SOURCE MATERIAL: Begin

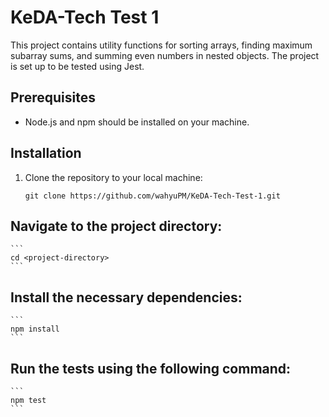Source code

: # KeDA-Tech Test 1

This project contains utility functions for sorting arrays, finding maximum subarray sums, and summing even numbers in nested objects. The project is set up to be tested using Jest.

## Prerequisites

- Node.js and npm should be installed on your machine.

## Installation

1. Clone the repository to your local machine:
   ```
   git clone https://github.com/wahyuPM/KeDA-Tech-Test-1.git
   ```

## Navigate to the project directory:

    ```
    cd <project-directory>
    ```

## Install the necessary dependencies:

    ```
    npm install
    ```

## Run the tests using the following command:

    ```
    npm test
    ```
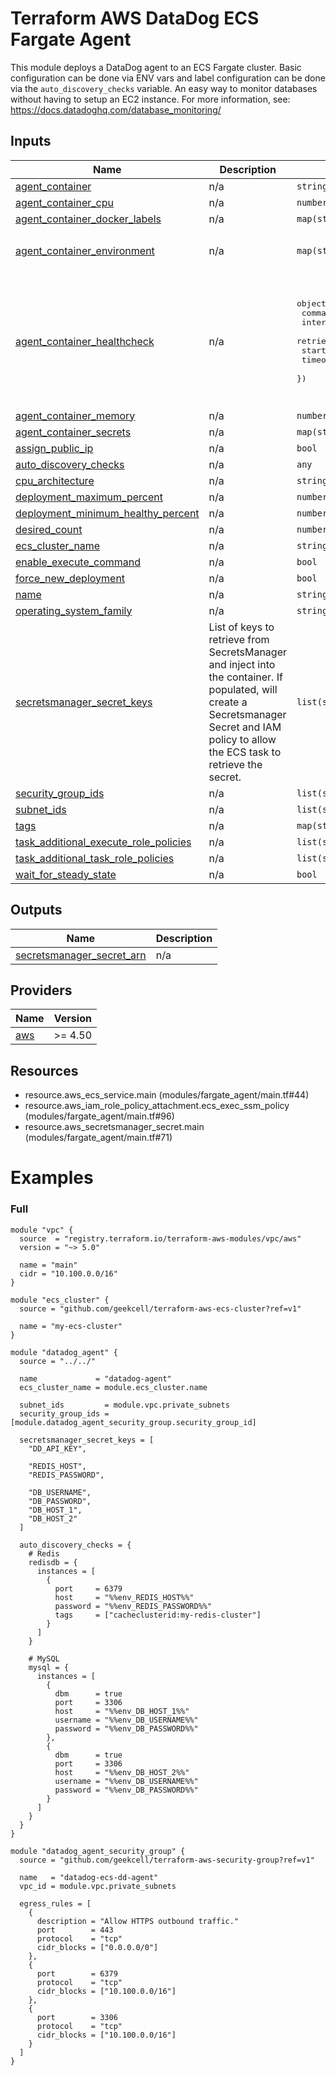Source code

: <!-- BEGIN_TF_DOCS -->
# Terraform AWS DataDog ECS Fargate Agent

This module deploys a DataDog agent to an ECS Fargate cluster. Basic configuration can be done via ENV vars and
label configuration can be done via the `auto_discovery_checks` variable. An easy way to monitor databases without
having to setup an EC2 instance. For more information, see: https://docs.datadoghq.com/database_monitoring/

## Inputs

| Name | Description | Type | Default | Required |
|------|-------------|------|---------|:--------:|
| <a name="input_agent_container"></a> [agent\_container](#input\_agent\_container) | n/a | `string` | `"public.ecr.aws/datadog/agent:latest"` | no |
| <a name="input_agent_container_cpu"></a> [agent\_container\_cpu](#input\_agent\_container\_cpu) | n/a | `number` | `256` | no |
| <a name="input_agent_container_docker_labels"></a> [agent\_container\_docker\_labels](#input\_agent\_container\_docker\_labels) | n/a | `map(string)` | `{}` | no |
| <a name="input_agent_container_environment"></a> [agent\_container\_environment](#input\_agent\_container\_environment) | n/a | `map(string)` | <pre>{<br>  "DD_SITE": "datadoghq.eu"<br>}</pre> | no |
| <a name="input_agent_container_healthcheck"></a> [agent\_container\_healthcheck](#input\_agent\_container\_healthcheck) | n/a | <pre>object({<br>    command      = list(string)<br>    interval     = number<br>    retries      = number<br>    start_period = number<br>    timeout      = number<br>  })</pre> | <pre>{<br>  "command": [<br>    "CMD-SHELL",<br>    "agent health"<br>  ],<br>  "interval": 30,<br>  "retries": 3,<br>  "start_period": 10,<br>  "timeout": 2<br>}</pre> | no |
| <a name="input_agent_container_memory"></a> [agent\_container\_memory](#input\_agent\_container\_memory) | n/a | `number` | `512` | no |
| <a name="input_agent_container_secrets"></a> [agent\_container\_secrets](#input\_agent\_container\_secrets) | n/a | `map(string)` | `{}` | no |
| <a name="input_assign_public_ip"></a> [assign\_public\_ip](#input\_assign\_public\_ip) | n/a | `bool` | `false` | no |
| <a name="input_auto_discovery_checks"></a> [auto\_discovery\_checks](#input\_auto\_discovery\_checks) | n/a | `any` | `{}` | no |
| <a name="input_cpu_architecture"></a> [cpu\_architecture](#input\_cpu\_architecture) | n/a | `string` | `"ARM64"` | no |
| <a name="input_deployment_maximum_percent"></a> [deployment\_maximum\_percent](#input\_deployment\_maximum\_percent) | n/a | `number` | `200` | no |
| <a name="input_deployment_minimum_healthy_percent"></a> [deployment\_minimum\_healthy\_percent](#input\_deployment\_minimum\_healthy\_percent) | n/a | `number` | `100` | no |
| <a name="input_desired_count"></a> [desired\_count](#input\_desired\_count) | n/a | `number` | `1` | no |
| <a name="input_ecs_cluster_name"></a> [ecs\_cluster\_name](#input\_ecs\_cluster\_name) | n/a | `string` | n/a | yes |
| <a name="input_enable_execute_command"></a> [enable\_execute\_command](#input\_enable\_execute\_command) | n/a | `bool` | `true` | no |
| <a name="input_force_new_deployment"></a> [force\_new\_deployment](#input\_force\_new\_deployment) | n/a | `bool` | `false` | no |
| <a name="input_name"></a> [name](#input\_name) | n/a | `string` | n/a | yes |
| <a name="input_operating_system_family"></a> [operating\_system\_family](#input\_operating\_system\_family) | n/a | `string` | `"LINUX"` | no |
| <a name="input_secretsmanager_secret_keys"></a> [secretsmanager\_secret\_keys](#input\_secretsmanager\_secret\_keys) | List of keys to retrieve from SecretsManager and inject into the container. If populated, will create a Secretsmanager Secret and IAM policy to allow the ECS task to retrieve the secret. | `list(string)` | `[]` | no |
| <a name="input_security_group_ids"></a> [security\_group\_ids](#input\_security\_group\_ids) | n/a | `list(string)` | `[]` | no |
| <a name="input_subnet_ids"></a> [subnet\_ids](#input\_subnet\_ids) | n/a | `list(string)` | `[]` | no |
| <a name="input_tags"></a> [tags](#input\_tags) | n/a | `map(string)` | `{}` | no |
| <a name="input_task_additional_execute_role_policies"></a> [task\_additional\_execute\_role\_policies](#input\_task\_additional\_execute\_role\_policies) | n/a | `list(string)` | `[]` | no |
| <a name="input_task_additional_task_role_policies"></a> [task\_additional\_task\_role\_policies](#input\_task\_additional\_task\_role\_policies) | n/a | `list(string)` | `[]` | no |
| <a name="input_wait_for_steady_state"></a> [wait\_for\_steady\_state](#input\_wait\_for\_steady\_state) | n/a | `bool` | `true` | no |

## Outputs

| Name | Description |
|------|-------------|
| <a name="output_secretsmanager_secret_arn"></a> [secretsmanager\_secret\_arn](#output\_secretsmanager\_secret\_arn) | n/a |

## Providers

| Name | Version |
|------|---------|
| <a name="provider_aws"></a> [aws](#provider\_aws) | >= 4.50 |

## Resources

- resource.aws_ecs_service.main (modules/fargate_agent/main.tf#44)
- resource.aws_iam_role_policy_attachment.ecs_exec_ssm_policy (modules/fargate_agent/main.tf#96)
- resource.aws_secretsmanager_secret.main (modules/fargate_agent/main.tf#71)

# Examples
### Full
```hcl
module "vpc" {
  source  = "registry.terraform.io/terraform-aws-modules/vpc/aws"
  version = "~> 5.0"

  name = "main"
  cidr = "10.100.0.0/16"
}

module "ecs_cluster" {
  source = "github.com/geekcell/terraform-aws-ecs-cluster?ref=v1"

  name = "my-ecs-cluster"
}

module "datadog_agent" {
  source = "../../"

  name             = "datadog-agent"
  ecs_cluster_name = module.ecs_cluster.name

  subnet_ids         = module.vpc.private_subnets
  security_group_ids = [module.datadog_agent_security_group.security_group_id]

  secretsmanager_secret_keys = [
    "DD_API_KEY",

    "REDIS_HOST",
    "REDIS_PASSWORD",

    "DB_USERNAME",
    "DB_PASSWORD",
    "DB_HOST_1",
    "DB_HOST_2"
  ]

  auto_discovery_checks = {
    # Redis
    redisdb = {
      instances = [
        {
          port     = 6379
          host     = "%%env_REDIS_HOST%%"
          password = "%%env_REDIS_PASSWORD%%"
          tags     = ["cacheclusterid:my-redis-cluster"]
        }
      ]
    }

    # MySQL
    mysql = {
      instances = [
        {
          dbm      = true
          port     = 3306
          host     = "%%env_DB_HOST_1%%"
          username = "%%env_DB_USERNAME%%"
          password = "%%env_DB_PASSWORD%%"
        },
        {
          dbm      = true
          port     = 3306
          host     = "%%env_DB_HOST_2%%"
          username = "%%env_DB_USERNAME%%"
          password = "%%env_DB_PASSWORD%%"
        }
      ]
    }
  }
}

module "datadog_agent_security_group" {
  source = "github.com/geekcell/terraform-aws-security-group?ref=v1"

  name   = "datadog-ecs-dd-agent"
  vpc_id = module.vpc.private_subnets

  egress_rules = [
    {
      description = "Allow HTTPS outbound traffic."
      port        = 443
      protocol    = "tcp"
      cidr_blocks = ["0.0.0.0/0"]
    },
    {
      port        = 6379
      protocol    = "tcp"
      cidr_blocks = ["10.100.0.0/16"]
    },
    {
      port        = 3306
      protocol    = "tcp"
      cidr_blocks = ["10.100.0.0/16"]
    }
  ]
}
```
<!-- END_TF_DOCS -->
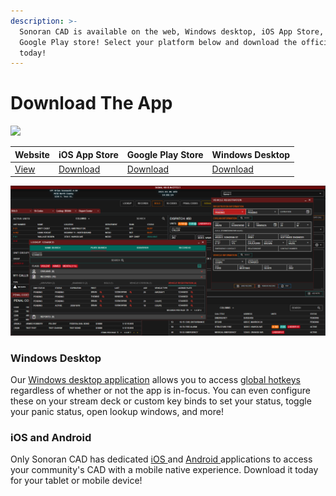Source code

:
 ```yaml
---
description: >-
  Sonoran CAD is available on the web, Windows desktop, iOS App Store, and
  Google Play store! Select your platform below and download the official app
  today!
---
```


# Download The App

![](.gitbook/assets/sonorancad-logo_full.png)

| Website | iOS App Store | Google Play Store | Windows Desktop |
| :--- | :--- | :--- | :--- |
| [View](https://app.sonorancad.com/) | [Download](https://apps.apple.com/us/app/sonoran-cad/id1496539456) | [Download](https://play.google.com/store/apps/details?id=sonorancadmdt.app&hl=en_US) | [Download](https://github.com/SonoranBrian/sc2_quasar/releases/latest/download/Sonoran-CAD-Setup.exe) |

![Sonoran CAD - CAD/MDT Software](.gitbook/assets/image%20%2893%29.png)

### Windows Desktop

Our [Windows desktop application](https://github.com/SonoranBrian/sc2_quasar/releases/latest/download/Sonoran-CAD-Setup.exe) allows you to access [global hotkeys](tutorials/other-features/configurable-hotkeys.md) regardless of whether or not the app is in-focus. You can even configure these on your stream deck or custom key binds to set your status, toggle your panic status, open lookup windows, and more!

### iOS and Android

Only Sonoran CAD has dedicated [iOS ](https://apps.apple.com/us/app/sonoran-cad/id1496539456)and [Android ](https://play.google.com/store/apps/details?id=sonorancadmdt.app&hl=en_US)applications to access your community's CAD with a mobile native experience. Download it today for your tablet or mobile device!

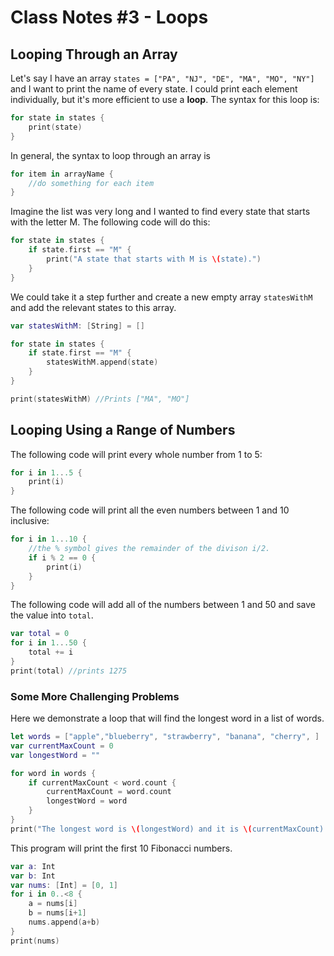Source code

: # Class Notes #3 - Loops


## Looping Through an Array
Let's say I have an array `states = ["PA", "NJ", "DE", "MA", "MO", "NY"]` and I want to print the name of every state. I could print each element individually, but it's more efficient to use a **loop**. The syntax for this loop is:

```swift 
for state in states {
    print(state)
}
```

In general, the syntax to loop through an array is
```swift
for item in arrayName {
    //do something for each item
}
```

Imagine the list was very long and I wanted to find every state that starts with the letter M. The following code will do this: 

```swift 
for state in states {
    if state.first == "M" {
        print("A state that starts with M is \(state).")
    }
}
```

We could take it a step further and create a new empty array `statesWithM` and add the relevant states to this array.
``` swift
var statesWithM: [String] = []

for state in states {
    if state.first == "M" {
        statesWithM.append(state)
    }
}

print(statesWithM) //Prints ["MA", "MO"]
```


## Looping Using a Range of Numbers

The following code will print every whole number from 1 to 5: 
```swift
for i in 1...5 {
    print(i)
}
```

The following code will print all the even numbers between 1 and 10 inclusive: 
```swift
for i in 1...10 {
    //the % symbol gives the remainder of the divison i/2.
    if i % 2 == 0 { 
        print(i)
    }
}
```

The following code will add all of the numbers between 1 and 50 and save the value into `total`.
```swift
var total = 0
for i in 1...50 {
    total += i
}
print(total) //prints 1275
```

### Some More Challenging Problems
Here we demonstrate a loop that will find the longest word in a list of words.
```swift 
let words = ["apple","blueberry", "strawberry", "banana", "cherry", ]
var currentMaxCount = 0
var longestWord = ""

for word in words {
    if currentMaxCount < word.count {
        currentMaxCount = word.count
        longestWord = word
    }
}
print("The longest word is \(longestWord) and it is \(currentMaxCount) letters long.")

```

This program will print the first 10 Fibonacci numbers.
```swift 
var a: Int
var b: Int
var nums: [Int] = [0, 1]
for i in 0..<8 {
    a = nums[i]
    b = nums[i+1]
    nums.append(a+b)
}
print(nums)
```




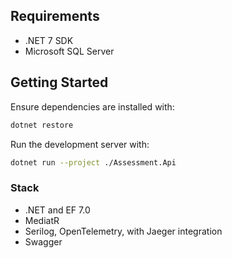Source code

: ## Requirements

- .NET 7 SDK
- Microsoft SQL Server

## Getting Started

Ensure dependencies are installed with:

```bash
dotnet restore
```

Run the development server with:

```bash
dotnet run --project ./Assessment.Api
```

### Stack

- .NET and EF 7.0
- MediatR
- Serilog, OpenTelemetry, with Jaeger integration
- Swagger
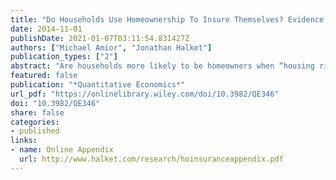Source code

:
 ```yaml
---
title: "Do Households Use Homeownership To Insure Themselves? Evidence Across U.S. Cities"
date: 2014-11-01
publishDate: 2021-01-07T03:11:54.831427Z
authors: ["Michael Amior", "Jonathan Halket"]
publication_types: ["2"]
abstract: "Are households more likely to be homeowners when “housing risk” is higher? We show that home‐ownership rates and loan‐to‐value (LTV) ratios at the city level are strongly negatively correlated with local house price volatility. However, causal inference is confounded by house price levels, which are systematically correlated with housing risk in an intuitive way: in cities where the land value is larger relative to the local cost of structures, house prices are higher and more volatile. We disentangle the contributions of high price levels from high volatilities by building a life‐cycle model of home‐ownership choices. We find that higher price levels can explain most of the lower home‐ownership. Higher risk in the model leads to slightly lower home‐ownership and LTV ratios in high land value cities. The relationship between LTV and risk is corroborated by LTV's negative correlation with price volatility in the data and highlights the importance of including other means of incomplete insurance in models of home‐ownership."
featured: false
publication: "*Quantitative Economics*"
url_pdf: "https://onlinelibrary.wiley.com/doi/10.3982/QE346"
doi: "10.3982/QE346"
share: false
categories:
- published
links:
- name: Online Appendix
  url: http://www.halket.com/research/hoinsuranceappendix.pdf
---
```

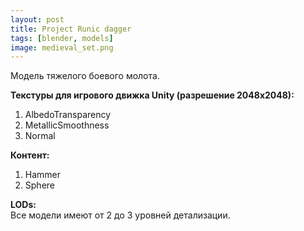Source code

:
 ```yaml
---
layout: post 
title: Project Runic dagger
tags: [blender, models]
image: medieval_set.png
---
```

Модель тяжелого боевого молота.

<!--more-->

**Текстуры для игрового движка Unity (разрешение 2048x2048):**
1. AlbedoTransparency 
2. MetallicSmoothness 
3. Normal   

**Контент:**
1. Hammer  
2. Sphere

**LODs:** <br/>
Все модели имеют от 2 до 3 уровней детализации.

SOURCE MATERIAL: End

- [TASK TO COMPLETE]: Copy each line of the preceding data that contains the string "words".

- [ANSWER TO THE PROBLEM]:
Here we demonstrate a loop that will find the longest word in a list of words.
let words = ["apple","blueberry", "strawberry", "banana", "cherry", ]
for word in words {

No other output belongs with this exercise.